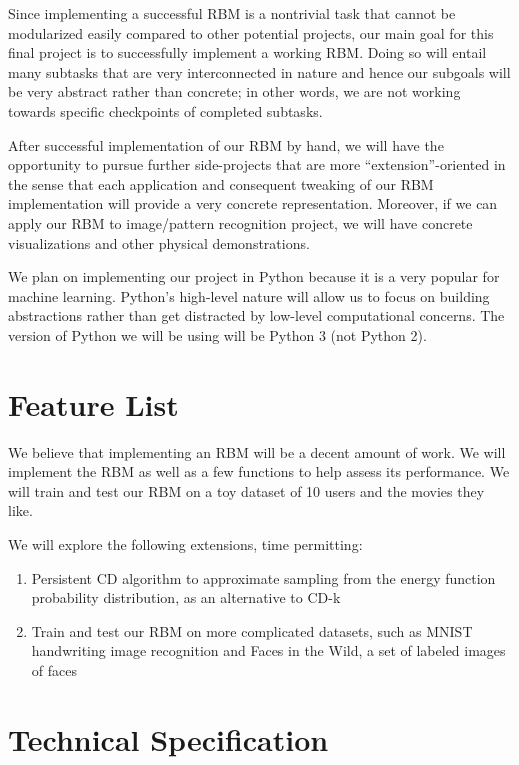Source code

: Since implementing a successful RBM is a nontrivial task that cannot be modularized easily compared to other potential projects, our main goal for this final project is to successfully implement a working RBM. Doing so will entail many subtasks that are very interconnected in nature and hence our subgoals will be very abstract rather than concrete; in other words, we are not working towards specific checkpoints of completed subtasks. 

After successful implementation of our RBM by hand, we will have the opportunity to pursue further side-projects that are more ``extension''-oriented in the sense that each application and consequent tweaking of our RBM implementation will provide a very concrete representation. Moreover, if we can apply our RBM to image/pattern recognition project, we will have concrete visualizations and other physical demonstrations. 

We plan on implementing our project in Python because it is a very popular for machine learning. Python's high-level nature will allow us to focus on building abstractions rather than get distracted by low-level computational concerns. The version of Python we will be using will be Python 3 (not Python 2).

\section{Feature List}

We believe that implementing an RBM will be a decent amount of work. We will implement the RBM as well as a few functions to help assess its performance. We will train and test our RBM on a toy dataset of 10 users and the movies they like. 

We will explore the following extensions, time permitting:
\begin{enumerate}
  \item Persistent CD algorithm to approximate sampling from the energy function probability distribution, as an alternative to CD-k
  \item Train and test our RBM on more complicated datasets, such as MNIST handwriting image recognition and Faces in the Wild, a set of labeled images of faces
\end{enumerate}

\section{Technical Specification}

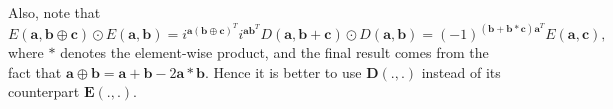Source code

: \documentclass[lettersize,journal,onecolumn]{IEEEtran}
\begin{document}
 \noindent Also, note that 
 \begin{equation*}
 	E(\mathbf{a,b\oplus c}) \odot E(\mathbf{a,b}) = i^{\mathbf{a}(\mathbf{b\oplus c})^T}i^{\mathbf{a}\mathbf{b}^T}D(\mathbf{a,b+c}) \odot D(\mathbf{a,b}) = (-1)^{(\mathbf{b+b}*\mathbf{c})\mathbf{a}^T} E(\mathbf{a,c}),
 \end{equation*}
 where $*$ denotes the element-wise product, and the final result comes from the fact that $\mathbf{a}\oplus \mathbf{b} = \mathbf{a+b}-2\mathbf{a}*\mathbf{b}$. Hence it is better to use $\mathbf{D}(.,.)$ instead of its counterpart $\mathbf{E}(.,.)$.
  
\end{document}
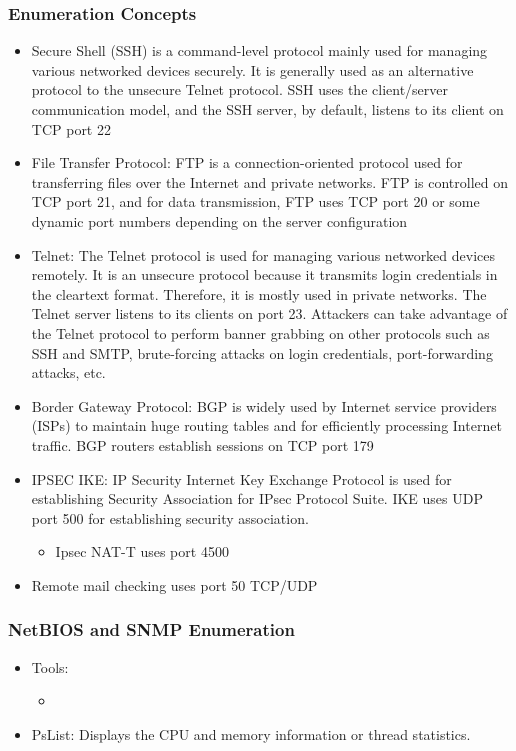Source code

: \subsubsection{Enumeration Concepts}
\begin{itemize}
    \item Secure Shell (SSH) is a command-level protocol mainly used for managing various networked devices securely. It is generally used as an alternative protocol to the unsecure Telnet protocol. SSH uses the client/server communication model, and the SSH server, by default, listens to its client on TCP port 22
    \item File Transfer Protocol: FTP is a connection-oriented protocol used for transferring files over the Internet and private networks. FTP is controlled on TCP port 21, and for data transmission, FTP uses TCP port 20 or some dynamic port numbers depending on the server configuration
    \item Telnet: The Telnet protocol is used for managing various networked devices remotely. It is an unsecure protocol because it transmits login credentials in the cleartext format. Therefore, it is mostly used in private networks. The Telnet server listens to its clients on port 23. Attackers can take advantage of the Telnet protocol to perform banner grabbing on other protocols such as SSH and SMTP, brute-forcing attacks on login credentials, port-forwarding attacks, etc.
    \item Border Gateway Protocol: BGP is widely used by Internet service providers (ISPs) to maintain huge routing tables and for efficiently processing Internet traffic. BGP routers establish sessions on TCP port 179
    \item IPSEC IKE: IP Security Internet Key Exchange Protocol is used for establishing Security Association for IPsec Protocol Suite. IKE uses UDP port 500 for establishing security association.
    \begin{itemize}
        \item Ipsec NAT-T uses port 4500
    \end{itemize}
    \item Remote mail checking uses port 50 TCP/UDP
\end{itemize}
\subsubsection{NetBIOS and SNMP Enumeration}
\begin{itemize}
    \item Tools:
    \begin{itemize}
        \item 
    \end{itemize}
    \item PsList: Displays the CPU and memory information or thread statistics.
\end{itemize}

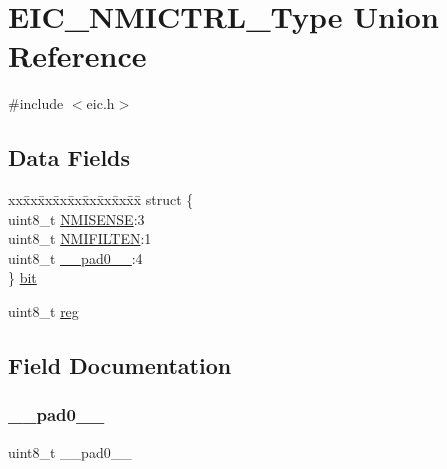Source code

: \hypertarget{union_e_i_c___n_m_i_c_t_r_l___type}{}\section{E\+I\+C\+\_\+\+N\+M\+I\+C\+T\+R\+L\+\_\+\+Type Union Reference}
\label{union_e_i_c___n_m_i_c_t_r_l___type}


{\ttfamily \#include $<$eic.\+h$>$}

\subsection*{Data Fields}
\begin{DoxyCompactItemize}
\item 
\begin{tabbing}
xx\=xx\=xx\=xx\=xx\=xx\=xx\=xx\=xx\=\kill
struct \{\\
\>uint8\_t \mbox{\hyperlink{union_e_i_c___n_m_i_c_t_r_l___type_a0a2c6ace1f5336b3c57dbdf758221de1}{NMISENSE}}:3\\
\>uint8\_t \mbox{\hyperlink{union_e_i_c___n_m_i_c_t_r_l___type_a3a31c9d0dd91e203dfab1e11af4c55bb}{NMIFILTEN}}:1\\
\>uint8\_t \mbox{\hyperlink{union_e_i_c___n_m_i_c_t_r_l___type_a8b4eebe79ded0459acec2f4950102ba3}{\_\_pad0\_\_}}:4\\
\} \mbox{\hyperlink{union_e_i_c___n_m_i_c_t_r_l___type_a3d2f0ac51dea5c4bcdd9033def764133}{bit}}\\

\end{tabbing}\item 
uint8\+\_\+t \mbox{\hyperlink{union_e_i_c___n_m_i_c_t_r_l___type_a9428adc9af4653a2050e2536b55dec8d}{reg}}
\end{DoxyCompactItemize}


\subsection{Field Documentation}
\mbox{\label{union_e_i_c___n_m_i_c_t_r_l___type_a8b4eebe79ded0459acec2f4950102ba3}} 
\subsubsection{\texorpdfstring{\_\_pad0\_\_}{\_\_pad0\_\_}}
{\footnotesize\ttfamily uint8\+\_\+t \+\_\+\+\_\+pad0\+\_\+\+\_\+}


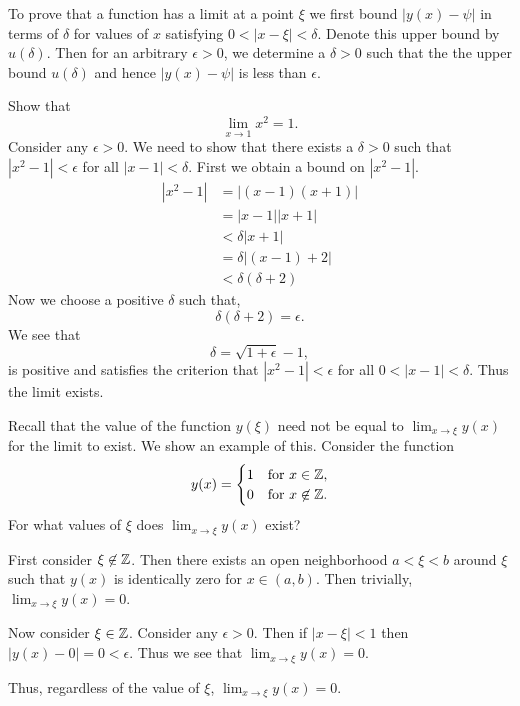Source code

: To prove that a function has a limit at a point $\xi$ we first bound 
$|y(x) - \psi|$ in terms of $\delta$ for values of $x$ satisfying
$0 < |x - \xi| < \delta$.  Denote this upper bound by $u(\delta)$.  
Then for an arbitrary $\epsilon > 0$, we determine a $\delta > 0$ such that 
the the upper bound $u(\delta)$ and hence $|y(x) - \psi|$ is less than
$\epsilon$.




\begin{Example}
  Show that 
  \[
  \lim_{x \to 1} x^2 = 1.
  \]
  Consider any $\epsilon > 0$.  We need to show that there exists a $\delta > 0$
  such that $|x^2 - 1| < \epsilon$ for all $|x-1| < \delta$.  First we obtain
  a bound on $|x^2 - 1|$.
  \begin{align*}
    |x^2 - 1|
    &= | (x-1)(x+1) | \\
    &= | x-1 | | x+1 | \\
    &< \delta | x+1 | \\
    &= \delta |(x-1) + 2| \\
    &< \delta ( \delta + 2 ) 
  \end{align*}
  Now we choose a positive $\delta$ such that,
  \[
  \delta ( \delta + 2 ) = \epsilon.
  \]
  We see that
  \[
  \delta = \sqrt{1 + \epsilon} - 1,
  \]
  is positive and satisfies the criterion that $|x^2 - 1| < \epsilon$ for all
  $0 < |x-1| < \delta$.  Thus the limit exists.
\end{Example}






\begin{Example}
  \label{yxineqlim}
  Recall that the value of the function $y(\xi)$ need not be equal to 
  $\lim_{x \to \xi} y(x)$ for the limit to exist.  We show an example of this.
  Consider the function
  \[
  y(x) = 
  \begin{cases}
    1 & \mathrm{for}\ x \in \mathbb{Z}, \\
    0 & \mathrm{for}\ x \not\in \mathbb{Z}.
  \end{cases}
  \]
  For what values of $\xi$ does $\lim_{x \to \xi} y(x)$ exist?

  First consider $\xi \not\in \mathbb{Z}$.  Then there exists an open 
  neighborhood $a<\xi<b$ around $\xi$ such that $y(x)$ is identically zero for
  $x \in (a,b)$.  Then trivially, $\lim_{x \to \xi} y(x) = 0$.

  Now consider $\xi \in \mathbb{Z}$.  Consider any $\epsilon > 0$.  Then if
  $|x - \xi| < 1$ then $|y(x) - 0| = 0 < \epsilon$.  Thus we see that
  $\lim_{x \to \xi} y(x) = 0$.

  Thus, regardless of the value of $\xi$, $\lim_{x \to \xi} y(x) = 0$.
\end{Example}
----------------------------------------
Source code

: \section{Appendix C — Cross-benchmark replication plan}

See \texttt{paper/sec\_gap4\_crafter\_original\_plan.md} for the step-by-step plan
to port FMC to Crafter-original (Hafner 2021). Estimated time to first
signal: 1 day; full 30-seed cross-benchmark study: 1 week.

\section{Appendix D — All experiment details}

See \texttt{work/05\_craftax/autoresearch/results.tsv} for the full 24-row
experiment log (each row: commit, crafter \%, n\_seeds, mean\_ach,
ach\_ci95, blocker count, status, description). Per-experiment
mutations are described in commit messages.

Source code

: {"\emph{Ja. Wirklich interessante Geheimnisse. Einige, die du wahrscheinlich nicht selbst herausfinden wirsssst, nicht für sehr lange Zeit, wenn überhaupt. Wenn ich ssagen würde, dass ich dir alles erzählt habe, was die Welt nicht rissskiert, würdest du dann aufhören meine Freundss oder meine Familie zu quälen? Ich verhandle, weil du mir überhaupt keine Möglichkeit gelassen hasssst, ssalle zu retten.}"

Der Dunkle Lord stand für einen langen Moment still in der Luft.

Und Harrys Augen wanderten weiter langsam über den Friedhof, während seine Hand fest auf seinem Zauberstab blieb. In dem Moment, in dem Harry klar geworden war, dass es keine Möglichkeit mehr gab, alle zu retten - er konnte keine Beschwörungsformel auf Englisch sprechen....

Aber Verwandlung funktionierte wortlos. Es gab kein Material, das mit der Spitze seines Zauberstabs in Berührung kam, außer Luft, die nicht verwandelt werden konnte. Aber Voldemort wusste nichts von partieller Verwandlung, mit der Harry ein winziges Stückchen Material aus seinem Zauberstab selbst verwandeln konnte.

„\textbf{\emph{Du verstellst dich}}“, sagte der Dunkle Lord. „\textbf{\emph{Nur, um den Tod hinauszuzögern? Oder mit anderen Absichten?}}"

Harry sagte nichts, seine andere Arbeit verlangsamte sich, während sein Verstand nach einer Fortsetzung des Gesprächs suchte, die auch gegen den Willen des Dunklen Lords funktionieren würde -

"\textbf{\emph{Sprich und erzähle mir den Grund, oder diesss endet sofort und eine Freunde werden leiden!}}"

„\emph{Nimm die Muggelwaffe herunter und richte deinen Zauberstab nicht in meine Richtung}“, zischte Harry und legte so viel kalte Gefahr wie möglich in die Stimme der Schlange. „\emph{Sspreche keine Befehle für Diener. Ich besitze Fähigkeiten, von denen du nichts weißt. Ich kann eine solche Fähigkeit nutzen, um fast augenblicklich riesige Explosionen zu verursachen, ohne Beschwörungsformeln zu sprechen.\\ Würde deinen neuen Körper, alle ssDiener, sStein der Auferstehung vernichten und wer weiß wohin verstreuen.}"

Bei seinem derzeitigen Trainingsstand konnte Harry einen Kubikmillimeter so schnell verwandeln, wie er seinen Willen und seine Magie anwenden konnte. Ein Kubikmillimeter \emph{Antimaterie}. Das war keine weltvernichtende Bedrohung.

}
----------------------------------------
Your answer should consist of the lines from the listing that hold the word "nature".

: Since implementing a successful RBM is a nontrivial task that cannot be modularized easily compared to other potential projects, our main goal for this final project is to successfully implement a working RBM. Doing so will entail many subtasks that are very interconnected in nature and hence our subgoals will be very abstract rather than concrete; in other words, we are not working towards specific checkpoints of completed subtasks. 
We plan on implementing our project in Python because it is a very popular for machine learning. Python's high-level nature will allow us to focus on building abstractions rather than get distracted by low-level computational concerns. The version of Python we will be using will be Python 3 (not Python 2).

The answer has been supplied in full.